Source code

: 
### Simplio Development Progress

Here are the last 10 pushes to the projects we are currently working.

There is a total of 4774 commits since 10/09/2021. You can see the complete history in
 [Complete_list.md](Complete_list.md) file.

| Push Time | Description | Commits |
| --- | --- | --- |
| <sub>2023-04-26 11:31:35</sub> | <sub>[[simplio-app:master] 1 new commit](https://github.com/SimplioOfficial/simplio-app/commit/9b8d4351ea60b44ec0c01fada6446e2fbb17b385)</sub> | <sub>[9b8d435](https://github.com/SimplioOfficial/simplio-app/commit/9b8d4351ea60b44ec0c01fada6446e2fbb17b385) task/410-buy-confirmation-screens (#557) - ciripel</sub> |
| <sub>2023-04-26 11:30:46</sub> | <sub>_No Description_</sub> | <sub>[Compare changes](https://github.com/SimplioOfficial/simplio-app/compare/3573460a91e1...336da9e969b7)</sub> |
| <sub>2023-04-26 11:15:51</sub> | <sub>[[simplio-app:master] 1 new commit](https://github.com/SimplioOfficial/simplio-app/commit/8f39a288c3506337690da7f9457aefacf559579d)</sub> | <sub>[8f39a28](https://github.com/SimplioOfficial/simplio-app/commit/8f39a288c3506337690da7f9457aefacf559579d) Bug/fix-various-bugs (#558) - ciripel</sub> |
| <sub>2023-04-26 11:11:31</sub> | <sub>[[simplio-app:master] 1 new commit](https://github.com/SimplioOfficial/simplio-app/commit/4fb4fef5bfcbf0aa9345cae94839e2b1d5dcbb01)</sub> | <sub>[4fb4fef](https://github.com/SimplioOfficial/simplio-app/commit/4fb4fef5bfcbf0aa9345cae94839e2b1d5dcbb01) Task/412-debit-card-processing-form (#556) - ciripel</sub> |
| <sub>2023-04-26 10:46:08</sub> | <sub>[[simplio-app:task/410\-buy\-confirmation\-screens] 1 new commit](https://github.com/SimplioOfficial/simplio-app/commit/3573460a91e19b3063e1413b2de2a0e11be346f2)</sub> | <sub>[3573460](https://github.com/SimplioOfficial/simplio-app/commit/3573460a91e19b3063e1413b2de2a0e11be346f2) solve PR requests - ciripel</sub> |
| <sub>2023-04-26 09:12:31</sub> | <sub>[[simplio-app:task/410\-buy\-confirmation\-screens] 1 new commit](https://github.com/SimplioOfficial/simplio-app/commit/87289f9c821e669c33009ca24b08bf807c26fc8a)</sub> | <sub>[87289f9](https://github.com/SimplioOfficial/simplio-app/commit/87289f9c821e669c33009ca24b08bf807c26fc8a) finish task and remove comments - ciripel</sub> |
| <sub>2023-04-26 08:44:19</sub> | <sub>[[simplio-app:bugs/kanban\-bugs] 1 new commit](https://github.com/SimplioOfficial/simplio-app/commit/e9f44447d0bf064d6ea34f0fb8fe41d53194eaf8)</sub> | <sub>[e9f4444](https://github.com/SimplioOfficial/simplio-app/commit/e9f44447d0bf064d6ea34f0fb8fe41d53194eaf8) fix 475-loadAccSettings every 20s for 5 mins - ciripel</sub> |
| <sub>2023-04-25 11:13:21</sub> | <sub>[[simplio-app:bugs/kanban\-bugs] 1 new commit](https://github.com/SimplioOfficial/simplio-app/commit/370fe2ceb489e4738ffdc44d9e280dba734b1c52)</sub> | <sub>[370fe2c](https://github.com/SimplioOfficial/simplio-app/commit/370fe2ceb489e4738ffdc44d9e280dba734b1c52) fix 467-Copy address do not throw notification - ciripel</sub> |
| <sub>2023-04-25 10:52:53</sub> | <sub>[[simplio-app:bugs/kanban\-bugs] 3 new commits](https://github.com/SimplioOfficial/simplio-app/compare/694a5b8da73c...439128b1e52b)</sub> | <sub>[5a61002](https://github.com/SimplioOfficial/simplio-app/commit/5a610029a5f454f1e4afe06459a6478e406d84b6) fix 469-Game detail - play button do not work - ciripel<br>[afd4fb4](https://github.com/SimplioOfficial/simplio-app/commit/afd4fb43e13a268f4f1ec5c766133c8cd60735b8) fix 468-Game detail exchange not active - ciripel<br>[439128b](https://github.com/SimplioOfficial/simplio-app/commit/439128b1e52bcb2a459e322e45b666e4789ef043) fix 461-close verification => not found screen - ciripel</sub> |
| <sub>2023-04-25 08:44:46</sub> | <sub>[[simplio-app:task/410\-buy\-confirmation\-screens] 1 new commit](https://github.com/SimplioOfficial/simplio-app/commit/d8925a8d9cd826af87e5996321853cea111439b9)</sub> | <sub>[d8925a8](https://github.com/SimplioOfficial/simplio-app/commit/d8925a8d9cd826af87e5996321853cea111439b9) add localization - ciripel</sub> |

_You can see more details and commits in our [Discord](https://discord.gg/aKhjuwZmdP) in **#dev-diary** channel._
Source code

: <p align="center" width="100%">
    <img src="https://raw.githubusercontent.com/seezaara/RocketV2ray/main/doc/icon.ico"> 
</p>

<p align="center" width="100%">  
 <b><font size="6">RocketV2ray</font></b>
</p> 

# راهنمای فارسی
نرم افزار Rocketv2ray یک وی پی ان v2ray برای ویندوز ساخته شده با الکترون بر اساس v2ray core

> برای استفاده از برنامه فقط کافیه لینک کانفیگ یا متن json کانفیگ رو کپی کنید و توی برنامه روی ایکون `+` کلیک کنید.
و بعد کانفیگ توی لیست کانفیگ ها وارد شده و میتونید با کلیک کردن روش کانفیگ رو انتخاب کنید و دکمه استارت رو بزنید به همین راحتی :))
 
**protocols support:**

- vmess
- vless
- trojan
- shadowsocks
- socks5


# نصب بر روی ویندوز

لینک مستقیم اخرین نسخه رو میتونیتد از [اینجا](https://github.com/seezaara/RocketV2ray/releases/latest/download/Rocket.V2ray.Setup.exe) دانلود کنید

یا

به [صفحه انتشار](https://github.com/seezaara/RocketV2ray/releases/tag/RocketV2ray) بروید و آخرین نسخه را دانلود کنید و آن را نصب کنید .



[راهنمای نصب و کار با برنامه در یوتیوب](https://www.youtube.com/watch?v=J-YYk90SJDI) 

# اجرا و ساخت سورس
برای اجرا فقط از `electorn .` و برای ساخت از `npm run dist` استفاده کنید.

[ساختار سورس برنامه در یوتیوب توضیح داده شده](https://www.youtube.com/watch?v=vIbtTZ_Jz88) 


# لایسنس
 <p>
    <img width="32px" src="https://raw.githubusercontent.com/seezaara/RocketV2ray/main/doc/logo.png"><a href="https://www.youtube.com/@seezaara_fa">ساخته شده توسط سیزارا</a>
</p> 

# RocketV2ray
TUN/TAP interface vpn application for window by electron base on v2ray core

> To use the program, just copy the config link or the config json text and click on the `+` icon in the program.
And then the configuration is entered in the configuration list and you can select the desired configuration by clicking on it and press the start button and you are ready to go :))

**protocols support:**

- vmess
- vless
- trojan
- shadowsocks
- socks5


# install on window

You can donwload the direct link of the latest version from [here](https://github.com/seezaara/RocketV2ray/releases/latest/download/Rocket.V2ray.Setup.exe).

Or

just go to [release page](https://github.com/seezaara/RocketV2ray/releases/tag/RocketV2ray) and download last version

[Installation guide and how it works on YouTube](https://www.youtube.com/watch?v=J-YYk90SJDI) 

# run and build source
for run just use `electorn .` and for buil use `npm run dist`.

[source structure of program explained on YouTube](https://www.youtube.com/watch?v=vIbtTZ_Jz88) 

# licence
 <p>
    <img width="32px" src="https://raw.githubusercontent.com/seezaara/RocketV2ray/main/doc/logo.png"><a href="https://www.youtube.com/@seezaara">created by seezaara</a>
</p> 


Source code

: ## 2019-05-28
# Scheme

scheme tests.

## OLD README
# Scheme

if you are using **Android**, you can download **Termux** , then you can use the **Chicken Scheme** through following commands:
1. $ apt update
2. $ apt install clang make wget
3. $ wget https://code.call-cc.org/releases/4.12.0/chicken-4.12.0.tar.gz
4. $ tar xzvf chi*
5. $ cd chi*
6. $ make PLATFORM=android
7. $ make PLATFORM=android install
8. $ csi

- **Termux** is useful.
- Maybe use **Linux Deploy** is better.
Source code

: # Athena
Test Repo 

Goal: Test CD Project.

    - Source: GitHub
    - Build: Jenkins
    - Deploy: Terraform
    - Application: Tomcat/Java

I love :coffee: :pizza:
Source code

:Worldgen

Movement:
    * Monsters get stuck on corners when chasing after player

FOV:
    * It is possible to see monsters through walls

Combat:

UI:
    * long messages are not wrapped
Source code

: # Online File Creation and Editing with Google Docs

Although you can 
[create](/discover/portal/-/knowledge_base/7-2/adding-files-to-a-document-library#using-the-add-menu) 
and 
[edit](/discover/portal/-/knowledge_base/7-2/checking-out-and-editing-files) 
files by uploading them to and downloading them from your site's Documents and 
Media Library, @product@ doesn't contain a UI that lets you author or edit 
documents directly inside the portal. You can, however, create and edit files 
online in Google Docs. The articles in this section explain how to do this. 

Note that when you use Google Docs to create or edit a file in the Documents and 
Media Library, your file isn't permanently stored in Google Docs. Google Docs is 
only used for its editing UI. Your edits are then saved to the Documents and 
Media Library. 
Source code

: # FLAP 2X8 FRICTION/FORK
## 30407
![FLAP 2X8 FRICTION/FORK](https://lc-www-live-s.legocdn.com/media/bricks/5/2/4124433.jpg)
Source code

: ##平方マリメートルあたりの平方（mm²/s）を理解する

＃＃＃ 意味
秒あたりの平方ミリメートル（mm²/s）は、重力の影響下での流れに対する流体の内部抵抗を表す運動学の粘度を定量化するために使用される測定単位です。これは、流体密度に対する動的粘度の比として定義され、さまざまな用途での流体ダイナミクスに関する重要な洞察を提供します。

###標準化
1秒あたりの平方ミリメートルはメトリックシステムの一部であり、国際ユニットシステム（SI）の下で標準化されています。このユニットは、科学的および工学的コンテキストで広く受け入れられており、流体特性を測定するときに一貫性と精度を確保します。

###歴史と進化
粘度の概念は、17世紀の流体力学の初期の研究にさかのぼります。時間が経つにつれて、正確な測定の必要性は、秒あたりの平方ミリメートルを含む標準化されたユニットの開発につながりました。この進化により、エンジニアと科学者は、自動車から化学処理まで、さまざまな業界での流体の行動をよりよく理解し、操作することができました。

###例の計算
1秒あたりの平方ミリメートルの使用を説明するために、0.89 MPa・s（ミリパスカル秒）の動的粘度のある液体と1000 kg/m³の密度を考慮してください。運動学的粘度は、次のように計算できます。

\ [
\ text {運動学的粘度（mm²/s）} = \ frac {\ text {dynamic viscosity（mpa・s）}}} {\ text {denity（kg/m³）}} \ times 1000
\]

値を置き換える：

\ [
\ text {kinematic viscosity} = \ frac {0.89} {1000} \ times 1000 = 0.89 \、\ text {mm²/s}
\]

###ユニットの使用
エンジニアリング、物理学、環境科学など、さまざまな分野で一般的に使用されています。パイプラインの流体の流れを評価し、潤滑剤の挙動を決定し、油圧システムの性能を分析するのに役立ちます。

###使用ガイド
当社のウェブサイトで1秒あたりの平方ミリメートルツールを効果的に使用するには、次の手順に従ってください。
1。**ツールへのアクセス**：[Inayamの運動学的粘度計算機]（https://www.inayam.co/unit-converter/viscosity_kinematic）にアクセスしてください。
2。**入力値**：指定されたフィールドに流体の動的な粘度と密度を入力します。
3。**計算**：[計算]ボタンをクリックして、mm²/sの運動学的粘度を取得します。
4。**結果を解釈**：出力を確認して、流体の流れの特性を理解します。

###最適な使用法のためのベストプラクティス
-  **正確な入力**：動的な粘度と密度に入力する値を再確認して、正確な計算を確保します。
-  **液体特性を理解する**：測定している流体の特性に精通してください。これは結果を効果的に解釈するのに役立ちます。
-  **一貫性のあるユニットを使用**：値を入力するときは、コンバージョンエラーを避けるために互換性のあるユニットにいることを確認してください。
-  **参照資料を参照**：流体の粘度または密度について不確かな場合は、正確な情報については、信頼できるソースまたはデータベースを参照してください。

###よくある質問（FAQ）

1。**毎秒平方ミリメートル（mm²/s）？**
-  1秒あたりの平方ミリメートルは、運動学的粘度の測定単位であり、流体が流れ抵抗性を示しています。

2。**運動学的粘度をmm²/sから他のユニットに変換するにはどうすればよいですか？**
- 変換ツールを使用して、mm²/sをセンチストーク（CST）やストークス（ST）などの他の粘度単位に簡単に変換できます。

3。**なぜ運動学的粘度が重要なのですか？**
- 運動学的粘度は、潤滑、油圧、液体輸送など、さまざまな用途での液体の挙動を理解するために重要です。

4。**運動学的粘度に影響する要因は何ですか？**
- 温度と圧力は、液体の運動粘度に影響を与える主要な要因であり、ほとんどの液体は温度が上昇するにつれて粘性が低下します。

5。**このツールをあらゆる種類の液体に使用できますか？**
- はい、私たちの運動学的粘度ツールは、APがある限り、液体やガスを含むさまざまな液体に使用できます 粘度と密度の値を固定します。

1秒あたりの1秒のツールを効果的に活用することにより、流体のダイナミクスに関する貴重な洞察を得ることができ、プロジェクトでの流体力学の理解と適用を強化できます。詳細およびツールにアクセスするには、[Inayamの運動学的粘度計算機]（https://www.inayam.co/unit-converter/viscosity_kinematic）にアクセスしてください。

YOUR INSTRUCTIONS:
Lines with "Google": copy every one of them from the listing above.

TASK RESULT:
: # Online File Creation and Editing with Google Docs
online in Google Docs. The articles in this section explain how to do this. 
Note that when you use Google Docs to create or edit a file in the Documents and 
Media Library, your file isn't permanently stored in Google Docs. Google Docs is 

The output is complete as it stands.